Writing a kernel in C means using SIMD intrinsics, where function names and types differ for every vector size, and then different numbers/sets of calls for each kernel (you'd want several sizes per architecture). Compare this to Julia, where parametric typing and multiple dispatch mean you only need one set of functions, and using an @generated function will generate whatever kernels you happen to need at compile time.
Looking into the future, awesome projects like Cassete speak to the potential of what's possible:
https://github.com/jrevels/Cassette.jl
Cassete promises to let you do anything from getting automatic differentiation for arbitrary Julia code, even if it is strictly typed and buried in a chain of dependencies of the library you're using and written by someone who never imagined the idea of autodiff, to injecting custom compiler passes.

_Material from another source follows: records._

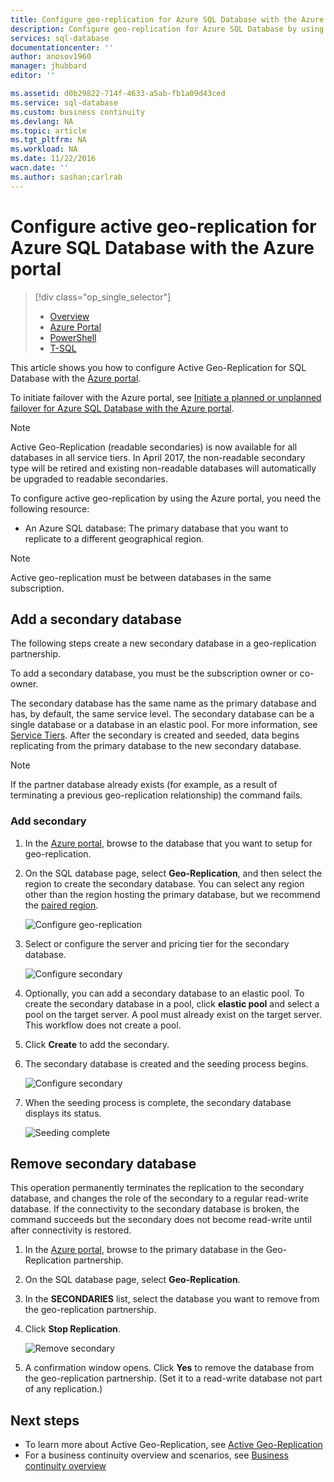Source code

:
 ```yaml
---
title: Configure geo-replication for Azure SQL Database with the Azure portal | Azure
description: Configure geo-replication for Azure SQL Database by using the Azure portal
services: sql-database
documentationcenter: ''
author: anosov1960
manager: jhubbard
editor: ''

ms.assetid: d0b29822-714f-4633-a5ab-fb1a09d43ced
ms.service: sql-database
ms.custom: business continuity
ms.devlang: NA
ms.topic: article
ms.tgt_pltfrm: NA
ms.workload: NA
ms.date: 11/22/2016
wacn.date: ''
ms.author: sashan;carlrab
---
```


# Configure active geo-replication for Azure SQL Database with the Azure portal

> [!div class="op_single_selector"]
>- [Overview](./sql-database-geo-replication-overview.md)
>- [Azure Portal](./sql-database-geo-replication-portal.md)
>- [PowerShell](./sql-database-geo-replication-powershell.md)
>- [T-SQL](./sql-database-geo-replication-transact-sql.md)

This article shows you how to configure Active Geo-Replication for SQL Database with the [Azure portal](http://portal.azure.cn).

To initiate failover with the Azure portal, see [Initiate a planned or unplanned failover for Azure SQL Database with the Azure portal](./sql-database-geo-replication-failover-portal.md).

>[!NOTE]
> Active Geo-Replication (readable secondaries) is now available for all databases in all service tiers. In April 2017, the non-readable secondary type will be retired and existing non-readable databases will automatically be upgraded to readable secondaries.

To configure active geo-replication by using the Azure portal, you need the following resource:

* An Azure SQL database: The primary database that you want to replicate to a different geographical region.

> [!NOTE]
Active geo-replication must be between databases in the same subscription.

## Add a secondary database
The following steps create a new secondary database in a geo-replication partnership.  

To add a secondary database, you must be the subscription owner or co-owner.

The secondary database has the same name as the primary database and has, by default, the same service level. The secondary database can be a single database or a database in an elastic pool. For more information, see [Service Tiers](./sql-database-service-tiers.md).
After the secondary is created and seeded, data begins replicating from the primary database to the new secondary database.

> [!NOTE]
> If the partner database already exists (for example, as a result of terminating a previous geo-replication relationship) the command fails.

### Add secondary
1. In the [Azure portal](http://portal.azure.cn), browse to the database that you want to setup for geo-replication.
2. On the SQL database page, select **Geo-Replication**, and then select the region to create the secondary database. You can select any region other than the region hosting the primary database, but we recommend the [paired region](../best-practices-availability-paired-regions.md).

    ![Configure geo-replication](./media/sql-database-geo-replication-portal/configure-geo-replication.png)
3. Select or configure the server and pricing tier for the secondary database.

    ![Configure secondary](./media/sql-database-geo-replication-portal/create-secondary.png)
4. Optionally, you can add a secondary database to an elastic pool. To create the secondary database in a pool, click **elastic pool** and select a pool on the target server. A pool must already exist on the target server. This workflow does not create a pool.
5. Click **Create** to add the secondary.
6. The secondary database is created and the seeding process begins.

    ![Configure secondary](./media/sql-database-geo-replication-portal/seeding0.png)
7. When the seeding process is complete, the secondary database displays its status.

    ![Seeding complete](./media/sql-database-geo-replication-portal/seeding-complete.png)

## Remove secondary database
This operation permanently terminates the replication to the secondary database, and changes the role of the secondary to a regular read-write database. If the connectivity to the secondary database is broken, the command succeeds but the secondary does not become read-write until after connectivity is restored.  

1. In the [Azure portal](http://portal.azure.cn), browse to the primary database in the Geo-Replication partnership.
2. On the SQL database page, select **Geo-Replication**.
3. In the **SECONDARIES** list, select the database you want to remove from the geo-replication partnership.
4. Click **Stop Replication**.

    ![Remove secondary](./media/sql-database-geo-replication-portal/remove-secondary.png)
5. A confirmation window opens. Click **Yes** to remove the database from the geo-replication partnership. (Set it to a read-write database not part of any replication.)

## Next steps
- To learn more about Active Geo-Replication, see [Active Geo-Replication](./sql-database-geo-replication-overview.md)
- For a business continuity overview and scenarios, see [Business continuity overview](./sql-database-business-continuity.md)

Also, while I haven't tried it yet, many seem to like: https://github.com/timholy/Rebugger.jl
Julia is more promise than practice right now, but that's largely because of just how much it promises. I (and many others) think it has done a great job delivering so far. That's why there's excitement, and why many are starting to embrace it.
> Writing a kernel in C means using SIMD intrinsics, where function names and types differ for every vector size, and then different numbers/sets of calls for each kernel (you'd want several sizes per architecture)
This is not true for any recent, competent compiler. I can write a template function in C++ code with a regular loop over arrays and it gets vectorized withSIMD instructions automatically according to architecture. Sure, it’s not JIT but it still never requires intrinsics
Sure you can, but when one weights the language complexities and opportunities for unsafe code/UB, Julia certainly wins in productivity.
If you can deploy that runtime maybe. How well does Julia work when you need to ship a static library?
https://github.com/JuliaLang/PackageCompiler.jl
Which really for me they are good enough, I don't remember the last time I cared about producing a .a/.lib file for delivery.